Security

Email Security Part 2: Digitally Signing Your Email

This is the second in a series of articles on how to secure your email. Securing Your Email Part 1: Verifying the Sender covers the reasons for setting up your email clients to send and receive digitally signed and encrypted email. If you haven't read it, the procedures in this article will be easier to follow if you have already read Part 1.

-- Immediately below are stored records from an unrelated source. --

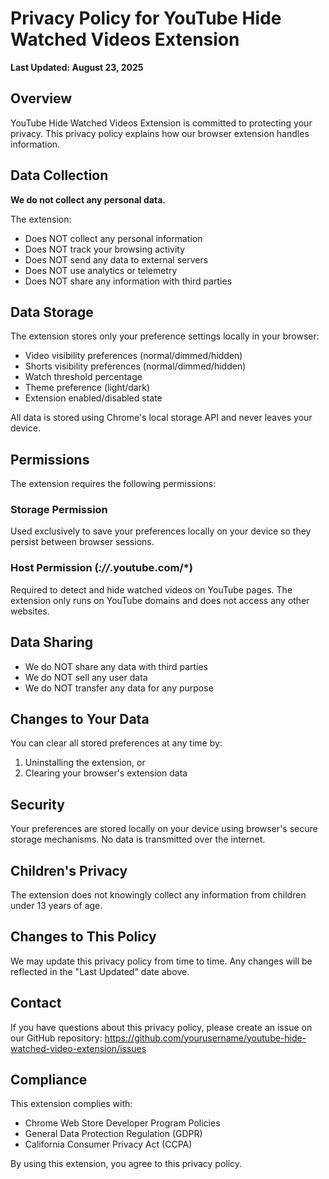 # Privacy Policy for YouTube Hide Watched Videos Extension

**Last Updated: August 23, 2025**

## Overview

YouTube Hide Watched Videos Extension is committed to protecting your privacy. This privacy policy explains how our browser extension handles information.

## Data Collection

**We do not collect any personal data.**

The extension:
- Does NOT collect any personal information
- Does NOT track your browsing activity
- Does NOT send any data to external servers
- Does NOT use analytics or telemetry
- Does NOT share any information with third parties

## Data Storage

The extension stores only your preference settings locally in your browser:
- Video visibility preferences (normal/dimmed/hidden)
- Shorts visibility preferences (normal/dimmed/hidden)
- Watch threshold percentage
- Theme preference (light/dark)
- Extension enabled/disabled state

All data is stored using Chrome's local storage API and never leaves your device.

## Permissions

The extension requires the following permissions:

### Storage Permission
Used exclusively to save your preferences locally on your device so they persist between browser sessions.

### Host Permission (*://*.youtube.com/*)
Required to detect and hide watched videos on YouTube pages. The extension only runs on YouTube domains and does not access any other websites.

## Data Sharing

- We do NOT share any data with third parties
- We do NOT sell any user data
- We do NOT transfer any data for any purpose

## Changes to Your Data

You can clear all stored preferences at any time by:
1. Uninstalling the extension, or
2. Clearing your browser's extension data

## Security

Your preferences are stored locally on your device using browser's secure storage mechanisms. No data is transmitted over the internet.

## Children's Privacy

The extension does not knowingly collect any information from children under 13 years of age.

## Changes to This Policy

We may update this privacy policy from time to time. Any changes will be reflected in the "Last Updated" date above.

## Contact

If you have questions about this privacy policy, please create an issue on our GitHub repository:
https://github.com/yourusername/youtube-hide-watched-video-extension/issues

## Compliance

This extension complies with:
- Chrome Web Store Developer Program Policies
- General Data Protection Regulation (GDPR)
- California Consumer Privacy Act (CCPA)

By using this extension, you agree to this privacy policy. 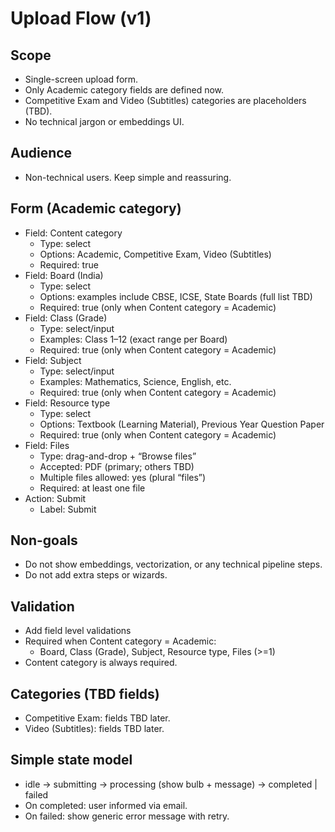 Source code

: # Upload Flow (v1)

## Scope
- Single-screen upload form.
- Only Academic category fields are defined now.
- Competitive Exam and Video (Subtitles) categories are placeholders (TBD).
- No technical jargon or embeddings UI.

## Audience
- Non-technical users. Keep simple and reassuring.

## Form (Academic category)
- Field: Content category
  - Type: select
  - Options: Academic, Competitive Exam, Video (Subtitles)
  - Required: true
- Field: Board (India)
  - Type: select
  - Options: examples include CBSE, ICSE, State Boards (full list TBD)
  - Required: true (only when Content category = Academic)
- Field: Class (Grade)
  - Type: select/input
  - Examples: Class 1–12 (exact range per Board)
  - Required: true (only when Content category = Academic)
- Field: Subject
  - Type: select/input
  - Examples: Mathematics, Science, English, etc.
  - Required: true (only when Content category = Academic)
- Field: Resource type
  - Type: select
  - Options: Textbook (Learning Material), Previous Year Question Paper
  - Required: true (only when Content category = Academic)
- Field: Files
  - Type: drag-and-drop + “Browse files”
  - Accepted: PDF (primary; others TBD)
  - Multiple files allowed: yes (plural “files”)
  - Required: at least one file
- Action: Submit
  - Label: Submit

## Non-goals
- Do not show embeddings, vectorization, or any technical pipeline steps.
- Do not add extra steps or wizards.

## Validation
- Add field level validations
- Required when Content category = Academic:
  - Board, Class (Grade), Subject, Resource type, Files (>=1)
- Content category is always required.

## Categories (TBD fields)
- Competitive Exam: fields TBD later.
- Video (Subtitles): fields TBD later.

## Simple state model
- idle → submitting → processing (show bulb + message) → completed | failed
- On completed: user informed via email.
- On failed: show generic error message with retry.
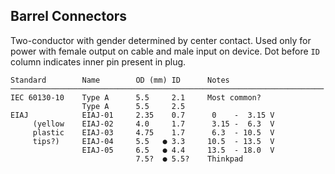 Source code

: Barrel Connectors
-----------------

Two-conductor with gender determined by center contact. Used only for power
with female output on cable and male input on device. Dot before `ID`
column indicates inner pin present in plug.

    Standard        Name        OD (mm) ID      Notes
    ──────────────────────────────────────────────────────────────────────
    IEC 60130-10    Type A      5.5     2.1     Most common?
                    Type A      5.5     2.5
    EIAJ            EIAJ-01     2.35    0.7      0    -  3.15 V
         (yellow    EIAJ-02     4.0     1.7      3.15 -  6.3  V
         plastic    EIAJ-03     4.75    1.7      6.3  - 10.5  V
         tips?)     EIAJ-04     5.5   ● 3.3     10.5  - 13.5  V
                    EIAJ-05     6.5   ● 4.4     13.5  - 18.0  V
                                7.5?  ● 5.5?    Thinkpad




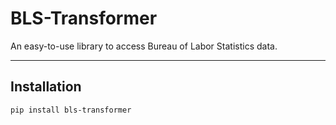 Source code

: # BLS-Transformer

An easy-to-use library to access Bureau of Labor Statistics data.
***

## Installation
`pip install bls-transformer`
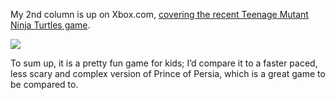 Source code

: My 2nd column is up on Xbox.com, <a href="http://www.xbox.com/en-US/community/personality/xboxdad/20070426-tmnt.htm" target="_blank" class="broken_link">covering the recent Teenage Mutant Ninja Turtles game</a>.

<a href="http://www.xbox.com/en-US/community/personality/xboxdad/20070426-tmnt.htm" target="_blank" class="broken_link"><img src="http://www.xbox.com/NR/rdonlyres/385CE949-3650-4A5C-A9FF-92114B0606A6/0/ilmTMNT_nextgen_09.jpg" border="0" /></a>

To sum up, it is a pretty fun game for kids; I&#8217;d compare it to a faster paced, less scary and complex version of Prince of Persia, which is a great game to be compared to. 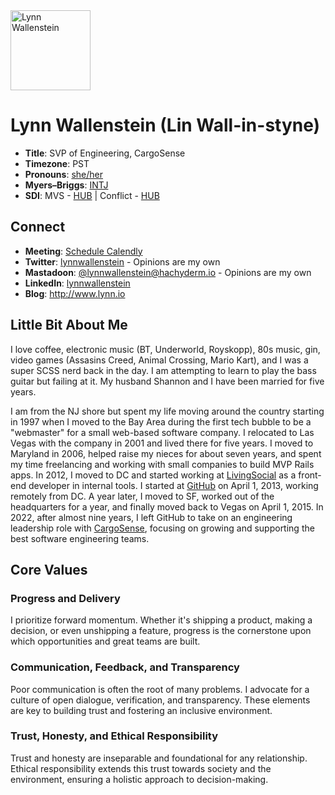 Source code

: <img src="https://user-images.githubusercontent.com/2606/58603343-41cfc300-8245-11e9-9777-331a47ceb635.jpg" alt="Lynn Wallenstein" width="128px" align="center" />


# Lynn Wallenstein (Lin Wall-in-styne)

- **Title**: SVP of Engineering, CargoSense
- **Timezone**: PST
- **Pronouns**: [she/her](https://pronouns.org/she-her)
- **Myers–Briggs**: [INTJ](https://www.16personalities.com/intj-personality)
- **SDI**: MVS - [HUB](strength-deployment-inventory.pdf) | Conflict - [HUB](strength-deployment-inventory.pdf)

## Connect
- **Meeting**: [Schedule Calendly](https://calendly.com/lynnwallenstein)
- **Twitter**: [lynnwallenstein](https://twitter.com/lynnwallenstein) - Opinions are my own
- **Mastadoon**: [@lynnwallenstein@hachyderm.io](https://hachyderm.io/web/@lynnwallenstein) - Opinions are my own
- **LinkedIn**: [lynnwallenstein](https://www.linkedin.com/in/lynnwallenstein/) 
- **Blog**: http://www.lynn.io


## Little Bit About Me

I love coffee, electronic music (BT, Underworld, Royskopp), 80s music, gin, video games (Assasins Creed, Animal Crossing, Mario Kart), and I was a super SCSS nerd back in the day. I am attempting to learn to play the bass guitar but failing at it. My husband Shannon and I have been married for five years.

I am from the NJ shore but spent my life moving around the country starting in 1997 when I moved to the Bay Area during the first tech bubble to be a "webmaster" for a small web-based software company. I relocated to Las Vegas with the company in 2001 and lived there for five years. I moved to Maryland in 2006, helped raise my nieces for about seven years, and spent my time freelancing and working with small companies to build MVP Rails apps. In 2012, I moved to DC and started working at [LivingSocial](https://www.livingsocial.com/) as a front-end developer in internal tools. I started at [GitHub](https://www.github.com) on April 1, 2013, working remotely from DC. A year later, I moved to SF, worked out of the headquarters for a year, and finally moved back to Vegas on April 1, 2015. In 2022, after almost nine years, I left GitHub to take on an engineering leadership role with [CargoSense](http://www.cargosense.com), focusing on growing and supporting the best software engineering teams. 

## Core Values

### **Progress and Delivery**

I prioritize forward momentum. Whether it's shipping a product, making a decision, or even unshipping a feature, progress is the cornerstone upon which opportunities and great teams are built.

### **Communication, Feedback, and Transparency**

Poor communication is often the root of many problems. I advocate for a culture of open dialogue, verification, and transparency. These elements are key to building trust and fostering an inclusive environment.

### **Trust, Honesty, and Ethical Responsibility**

Trust and honesty are inseparable and foundational for any relationship. Ethical responsibility extends this trust towards society and the environment, ensuring a holistic approach to decision-making.




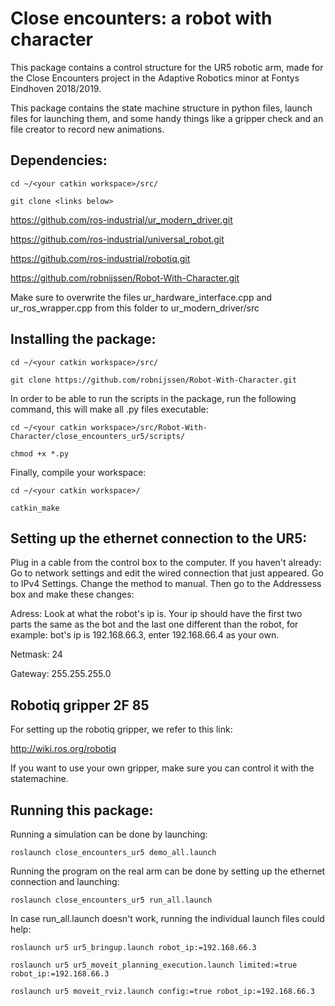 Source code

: # Close encounters: a robot with character
This package contains a control structure for the UR5 robotic arm, made for the Close Encounters project in the Adaptive Robotics minor at Fontys Eindhoven 2018/2019.

This package contains the state machine structure in python files, launch files for launching them, and some handy things like a gripper check and an file creator to record new animations. 

## Dependencies:

` cd ~/<your catkin workspace>/src/ ` 

` git clone <links below> ` 

https://github.com/ros-industrial/ur_modern_driver.git

https://github.com/ros-industrial/universal_robot.git 

https://github.com/ros-industrial/robotiq.git 

https://github.com/robnijssen/Robot-With-Character.git

Make sure to overwrite the files ur_hardware_interface.cpp and ur_ros_wrapper.cpp from this folder to ur_modern_driver/src


## Installing the package:

` cd ~/<your catkin workspace>/src/ ` 

` git clone https://github.com/robnijssen/Robot-With-Character.git ` 

In order to be able to run the scripts in the package, run the following command, this will make all .py files executable:

` cd ~/<your catkin workspace>/src/Robot-With-Character/close_encounters_ur5/scripts/ ` 

` chmod +x *.py ` 

Finally, compile your workspace: 

` cd ~/<your catkin workspace>/ ` 

` catkin_make ` 


## Setting up the ethernet connection to the UR5:

Plug in a cable from the control box to the computer. If you haven't already: Go to network settings and edit the wired connection that just appeared. Go to IPv4 Settings. Change the method to manual.
Then go to the Addressess box and make these changes:

Adress: Look at what the robot's ip is. Your ip should have the first two parts the same as the bot and the last one different than the robot, for example: bot's ip is 192.168.66.3, enter 192.168.66.4 as your own.

Netmask: 24 

Gateway: 255.255.255.0

## Robotiq gripper 2F 85 

For setting up the robotiq gripper, we refer to this link: 

http://wiki.ros.org/robotiq



If you want to use your own gripper, make sure you can control it with the statemachine. 


## Running this package:

Running a simulation can be done by launching:

` roslaunch close_encounters_ur5 demo_all.launch `

Running the program on the real arm can be done by setting up the ethernet connection and launching:

` roslaunch close_encounters_ur5 run_all.launch ` 

In case run_all.launch doesn't work, running the individual launch files could help:

` roslaunch ur5 ur5_bringup.launch robot_ip:=192.168.66.3 ` 

` roslaunch ur5 ur5_moveit_planning_execution.launch limited:=true robot_ip:=192.168.66.3 ` 

` roslaunch ur5 moveit_rviz.launch config:=true robot_ip:=192.168.66.3 ` 



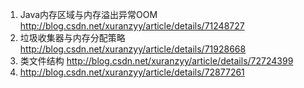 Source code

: 1. Java内存区域与内存溢出异常OOM   http://blog.csdn.net/xuranzyy/article/details/71248727
2. 垃圾收集器与内存分配策略   http://blog.csdn.net/xuranzyy/article/details/71928668
3. 类文件结构  http://blog.csdn.net/xuranzyy/article/details/72724399
4. http://blog.csdn.net/xuranzyy/article/details/72877261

In this article, we'll go through the process of setting up a private key that you install only on your computer, and a public certificate (public key) that is attached to your email and which others will use to encrypt mail sent to you. Your private key and the certificates should be stored in a password protected file, and generally shouldn't be kept on your computer except where they are installed in the Operating System or your email client, where they are protected by encryption.

If you want to find out more about how all of this works, Crypto: How the Code Rebels Beat the Government Saving Privacy in the Digital Age by Steven Levy is a good non-technical book on how public key encryption works.

This article covers how to obtain an S/MIME certificate and how to install and use it on several major email clients:

Note that some illustrations show “StartCom” certificates. This article was originally written when StartCom was a reliable certificate vendor. In 2016, it was purchased by another vendor and issued some fruadulent certificates; it was subsequently removed as a Certificate Authority from most browsers and email clients. At some point I will go back and update all of these screen captures.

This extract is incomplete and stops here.